## WORK ITEM
From the data that follows, copy every line holding the string "increment".

## PROVIDED MATERIAL

↓↓↓

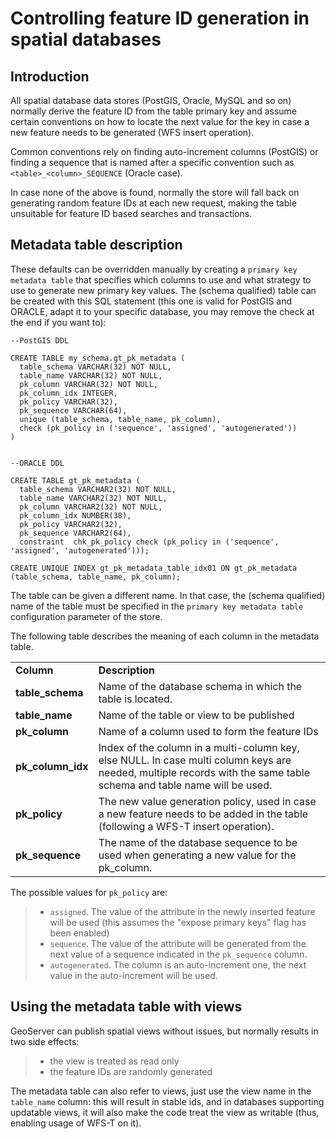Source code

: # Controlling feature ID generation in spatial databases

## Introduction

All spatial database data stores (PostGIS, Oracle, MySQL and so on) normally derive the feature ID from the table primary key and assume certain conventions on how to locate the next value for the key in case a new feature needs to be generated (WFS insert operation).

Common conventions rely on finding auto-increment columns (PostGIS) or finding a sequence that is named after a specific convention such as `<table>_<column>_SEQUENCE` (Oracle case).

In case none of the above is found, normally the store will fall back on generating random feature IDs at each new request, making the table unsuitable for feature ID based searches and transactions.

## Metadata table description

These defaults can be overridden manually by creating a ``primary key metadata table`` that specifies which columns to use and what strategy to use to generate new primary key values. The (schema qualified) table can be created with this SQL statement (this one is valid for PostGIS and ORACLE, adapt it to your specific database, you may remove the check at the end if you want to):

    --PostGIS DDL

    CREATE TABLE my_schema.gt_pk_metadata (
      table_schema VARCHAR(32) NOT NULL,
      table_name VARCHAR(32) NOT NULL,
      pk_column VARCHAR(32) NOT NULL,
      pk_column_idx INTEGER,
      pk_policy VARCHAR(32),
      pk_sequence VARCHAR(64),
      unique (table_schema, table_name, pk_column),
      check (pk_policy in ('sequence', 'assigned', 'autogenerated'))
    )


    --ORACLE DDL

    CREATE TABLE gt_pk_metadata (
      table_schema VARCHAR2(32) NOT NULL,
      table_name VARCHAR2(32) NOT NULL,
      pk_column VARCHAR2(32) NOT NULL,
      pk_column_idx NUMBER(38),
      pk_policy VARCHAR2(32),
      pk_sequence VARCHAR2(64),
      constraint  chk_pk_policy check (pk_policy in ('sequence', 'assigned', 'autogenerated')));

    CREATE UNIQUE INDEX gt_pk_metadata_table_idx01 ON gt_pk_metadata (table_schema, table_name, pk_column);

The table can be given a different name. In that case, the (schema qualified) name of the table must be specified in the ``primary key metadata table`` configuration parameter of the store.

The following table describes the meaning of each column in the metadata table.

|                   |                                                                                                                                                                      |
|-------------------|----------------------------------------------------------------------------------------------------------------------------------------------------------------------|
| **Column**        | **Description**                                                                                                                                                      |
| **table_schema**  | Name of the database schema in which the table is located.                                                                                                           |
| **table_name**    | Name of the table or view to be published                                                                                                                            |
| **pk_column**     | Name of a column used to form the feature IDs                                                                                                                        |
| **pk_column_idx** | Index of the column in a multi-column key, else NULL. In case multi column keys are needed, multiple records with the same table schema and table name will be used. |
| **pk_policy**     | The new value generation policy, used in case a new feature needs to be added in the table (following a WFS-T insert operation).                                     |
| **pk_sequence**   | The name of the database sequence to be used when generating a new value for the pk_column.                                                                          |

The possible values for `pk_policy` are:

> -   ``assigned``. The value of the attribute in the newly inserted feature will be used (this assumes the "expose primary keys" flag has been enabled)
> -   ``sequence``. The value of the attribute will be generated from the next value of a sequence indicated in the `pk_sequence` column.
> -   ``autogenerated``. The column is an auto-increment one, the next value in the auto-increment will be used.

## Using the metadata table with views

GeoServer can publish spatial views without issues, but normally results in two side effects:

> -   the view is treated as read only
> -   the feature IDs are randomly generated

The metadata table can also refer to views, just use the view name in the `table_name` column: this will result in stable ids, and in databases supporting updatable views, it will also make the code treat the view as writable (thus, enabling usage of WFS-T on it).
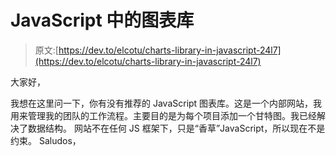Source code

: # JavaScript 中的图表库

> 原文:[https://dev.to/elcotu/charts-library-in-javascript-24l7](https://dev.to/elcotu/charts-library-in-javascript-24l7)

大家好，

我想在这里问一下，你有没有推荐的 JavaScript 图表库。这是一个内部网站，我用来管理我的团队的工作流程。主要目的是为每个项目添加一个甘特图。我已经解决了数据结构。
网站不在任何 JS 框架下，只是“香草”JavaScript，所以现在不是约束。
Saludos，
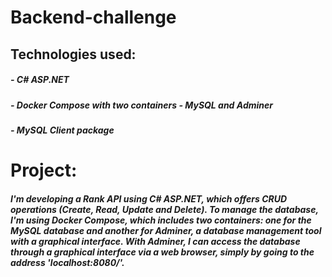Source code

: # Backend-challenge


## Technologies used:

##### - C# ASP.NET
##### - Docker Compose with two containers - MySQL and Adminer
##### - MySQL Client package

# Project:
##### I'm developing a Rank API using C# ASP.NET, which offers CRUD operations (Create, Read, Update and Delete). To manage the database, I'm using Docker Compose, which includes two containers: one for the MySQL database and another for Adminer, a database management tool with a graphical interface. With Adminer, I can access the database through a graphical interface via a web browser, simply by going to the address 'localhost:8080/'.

↑↑↑

## ANSWER BELOW
Common conventions rely on finding auto-increment columns (PostGIS) or finding a sequence that is named after a specific convention such as `<table>_<column>_SEQUENCE` (Oracle case).
> -   ``autogenerated``. The column is an auto-increment one, the next value in the auto-increment will be used.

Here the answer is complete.